WHAT IS EXPECTED: Among the lines below, list those containing the string "argument".

===============

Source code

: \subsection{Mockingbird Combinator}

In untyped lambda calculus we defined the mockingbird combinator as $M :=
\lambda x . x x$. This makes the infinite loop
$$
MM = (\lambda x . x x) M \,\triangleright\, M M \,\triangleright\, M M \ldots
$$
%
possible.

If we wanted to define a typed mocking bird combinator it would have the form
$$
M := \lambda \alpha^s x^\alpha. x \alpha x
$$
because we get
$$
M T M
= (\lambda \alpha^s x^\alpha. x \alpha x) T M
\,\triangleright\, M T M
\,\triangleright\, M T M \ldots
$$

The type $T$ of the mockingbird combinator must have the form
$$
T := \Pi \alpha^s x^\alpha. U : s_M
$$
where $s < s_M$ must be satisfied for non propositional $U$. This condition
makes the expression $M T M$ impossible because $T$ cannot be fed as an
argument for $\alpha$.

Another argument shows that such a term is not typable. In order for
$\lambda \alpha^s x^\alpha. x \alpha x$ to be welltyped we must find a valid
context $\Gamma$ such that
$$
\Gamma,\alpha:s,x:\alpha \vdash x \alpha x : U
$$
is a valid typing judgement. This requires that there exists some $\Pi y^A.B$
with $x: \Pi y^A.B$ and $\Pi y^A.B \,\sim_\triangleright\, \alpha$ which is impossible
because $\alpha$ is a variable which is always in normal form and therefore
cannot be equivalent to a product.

===============

EXERCISE RESULT:
argument for $\alpha$.
Another argument shows that such a term is not typable. In order for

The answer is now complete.